As I've mentioned, I'm not happy with my level of understanding of Macro Economics.  As an Engineer, i was never required to take an econ class, and so like many I've picked up bits and pieces along the way.   Micro econ, the stuff we live by every day, is relatively straightforward and intuitive.  Macro, at least to me, is neither.

So, after years of thinking I halfway understood the views of Austrians and Keynesians, and the general view of inflation and deflation, and trade balances and commodities and so forth, along came 2007.  I was one of the people who saw the advent of peak oil and the impact on economies as pricing rose to match the marginal cost of new production (which it does, thanks to micro econ).  Though nobody wanted to admit it, high oil prices were one of they key shocks to the world economy in 2008 that kicked off a cascade of collapses.  After crash, of course, oil prices dropped as consumption dropped, pretty much as I and most rational thinkers would expect.
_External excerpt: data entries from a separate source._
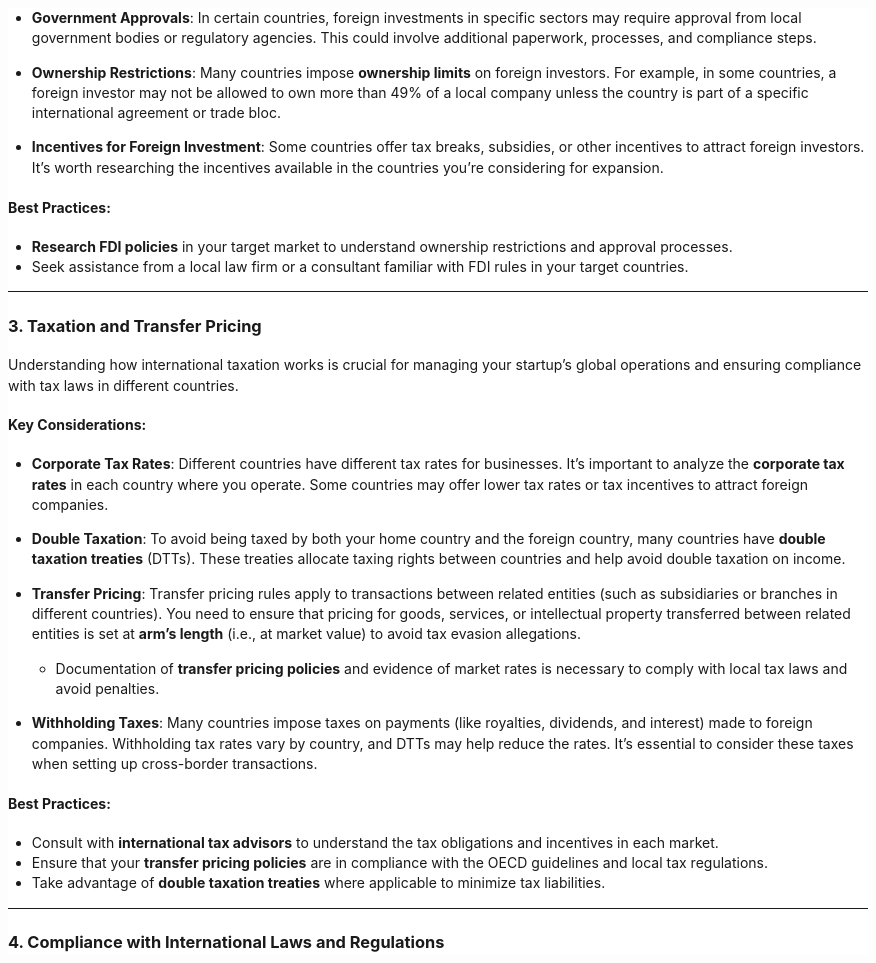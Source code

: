 - **Government Approvals**: In certain countries, foreign investments in specific sectors may require approval from local government bodies or regulatory agencies. This could involve additional paperwork, processes, and compliance steps.
  
- **Ownership Restrictions**: Many countries impose **ownership limits** on foreign investors. For example, in some countries, a foreign investor may not be allowed to own more than 49% of a local company unless the country is part of a specific international agreement or trade bloc.
  
- **Incentives for Foreign Investment**: Some countries offer tax breaks, subsidies, or other incentives to attract foreign investors. It’s worth researching the incentives available in the countries you’re considering for expansion.

#### **Best Practices**:
- **Research FDI policies** in your target market to understand ownership restrictions and approval processes.
- Seek assistance from a local law firm or a consultant familiar with FDI rules in your target countries.

---

### **3. Taxation and Transfer Pricing**

Understanding how international taxation works is crucial for managing your startup’s global operations and ensuring compliance with tax laws in different countries.

#### **Key Considerations**:
- **Corporate Tax Rates**: Different countries have different tax rates for businesses. It’s important to analyze the **corporate tax rates** in each country where you operate. Some countries may offer lower tax rates or tax incentives to attract foreign companies.
  
- **Double Taxation**: To avoid being taxed by both your home country and the foreign country, many countries have **double taxation treaties** (DTTs). These treaties allocate taxing rights between countries and help avoid double taxation on income.

- **Transfer Pricing**: Transfer pricing rules apply to transactions between related entities (such as subsidiaries or branches in different countries). You need to ensure that pricing for goods, services, or intellectual property transferred between related entities is set at **arm’s length** (i.e., at market value) to avoid tax evasion allegations.
  - Documentation of **transfer pricing policies** and evidence of market rates is necessary to comply with local tax laws and avoid penalties.

- **Withholding Taxes**: Many countries impose taxes on payments (like royalties, dividends, and interest) made to foreign companies. Withholding tax rates vary by country, and DTTs may help reduce the rates. It’s essential to consider these taxes when setting up cross-border transactions.

#### **Best Practices**:
- Consult with **international tax advisors** to understand the tax obligations and incentives in each market.
- Ensure that your **transfer pricing policies** are in compliance with the OECD guidelines and local tax regulations.
- Take advantage of **double taxation treaties** where applicable to minimize tax liabilities.

---

### **4. Compliance with International Laws and Regulations**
I was not at all surprised by the crash.  All of my (meager) assets were in cash and gold, and my family suffered not a whit in the stock market crash, and I was fortunate enough to hold a job through the dip, which was almost as severe as I expected.

So far, so good?  Well yes, but then QE came along with bailouts of gigantic proportions.  I freely admit that I did not expect the gov't to bail out businesses and banks to the tune of trillions of dollars, nor to continue such spending for years with near-zero interest rates.  I knew enough about econ to know what low interest rates do, especially coupled with inflation -- they erode savings, push investors further out the risk/return curve, and create moral hazard for the thrifty by benefiting the risky, especially when risk is backed by boundless backstops.

I honestly never thought the US gov't would so blatantly crush the little guy, while making banks and major corps and investors whole.  And even when the intent was obvious, I didn't think it would work.  My Austrian leanings anticipated market punishment, with weaker dollar.  I was completely wrong.

Well, not completely.  Gold was a REALLY good investment, for my modest holdings, and college expenses made me liquidate that later at relatively good time, but that was just luck.  Other than that, I failed to join into the risk market, and missed much of the run-up in stocks.  Obviously, my understanding was incomplete, so I knew I didn't know enough......and I also knew that the financial pundits don't either, since they missed the crash and the turnaround and everything else beyond fairly obvious currency moves and near-term changes.

Along this time I'd already decided that being on the non-discretionary side of the economy made more sense than where I was, so I voted with my feet and changed industries.  I was also back in school, with plenty to do, so I just filed away this need to learn and got absorbed in life for a while.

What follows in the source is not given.